You should be able to go home after a short rest following surgery. Do not drive. Make sure there is someone with you for 24 hours after surgery. Your eye will feel uncomfortable, sore and itchy. It will also be sensitive to light and feel as though there is something in the eye. You will be given eye drops (antibiotic to prevent infection and steroid to reduce inflammation) to put in your eye after surgery. Be careful not to accidentally hit or press against the eye. It is best not to swim or engage in strenuous activities while you are still using the eye drops. It is alright to read or watch television.

Although generally a safe procedure, vitrectomy surgery complications can and do occur. However, severe complications causing blindness are uncommon and occur in less than 1% of the time.

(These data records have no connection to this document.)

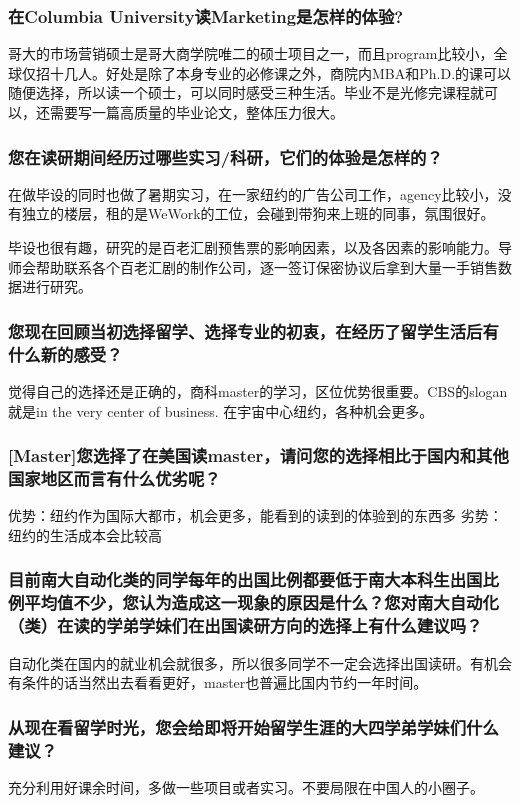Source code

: \documentclass[a4paper,UTF8]{book}
\begin{document}
    \subsubsection*{在Columbia University读Marketing是怎样的体验?}
    哥大的市场营销硕士是哥大商学院唯二的硕士项目之一，而且program比较小，全球仅招十几人。好处是除了本身专业的必修课之外，商院内MBA和Ph.D.的课可以随便选择，所以读一个硕士，可以同时感受三种生活。毕业不是光修完课程就可以，还需要写一篇高质量的毕业论文，整体压力很大。
    \subsubsection*{您在读研期间经历过哪些实习/科研，它们的体验是怎样的？}
    在做毕设的同时也做了暑期实习，在一家纽约的广告公司工作，agency比较小，没有独立的楼层，租的是WeWork的工位，会碰到带狗来上班的同事，氛围很好。

    毕设也很有趣，研究的是百老汇剧预售票的影响因素，以及各因素的影响能力。导师会帮助联系各个百老汇剧的制作公司，逐一签订保密协议后拿到大量一手销售数据进行研究。
    \subsubsection*{您现在回顾当初选择留学、选择专业的初衷，在经历了留学生活后有什么新的感受？}
    觉得自己的选择还是正确的，商科master的学习，区位优势很重要。CBS的slogan就是in the very center of business.  在宇宙中心纽约，各种机会更多。 
    \subsubsection*{[Master]您选择了在美国读master，请问您的选择相比于国内和其他国家地区而言有什么优劣呢？}
    优势：纽约作为国际大都市，机会更多，能看到的读到的体验到的东西多
    劣势：纽约的生活成本会比较高
    \subsubsection*{目前南大自动化类的同学每年的出国比例都要低于南大本科生出国比例平均值不少，您认为造成这一现象的原因是什么？您对南大自动化（类）在读的学弟学妹们在出国读研方向的选择上有什么建议吗？}
    自动化类在国内的就业机会就很多，所以很多同学不一定会选择出国读研。有机会有条件的话当然出去看看更好，master也普遍比国内节约一年时间。
    \subsubsection*{从现在看留学时光，您会给即将开始留学生涯的大四学弟学妹们什么建议？}
    充分利用好课余时间，多做一些项目或者实习。不要局限在中国人的小圈子。
\end{document}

The major complications of this surgical retinopathy treatment are:
      – glaucoma
      – cataract
      – recurrent retinal detachment (due to incomplete scar tissue removal)
      – persistent vitreous hemorrhage
      – severe infection of the eyeball (infective endophthalmitis)

Note: When you develop a vitreous hemorrhage, you vision can drop dramatically. It can seem frustrating that your ophthalmologist is only advising you to wait a few months for the blood to reabsorb. And in the meantime, there is nothing you can do apart from waiting and maintaining good sugar and blood pressure control. It is best not to rush into surgery, especially if the bleeding does clear by itself. Your ophthalmologist will want to perform vitrectomy at the time that is most likely to give you the best outcomes.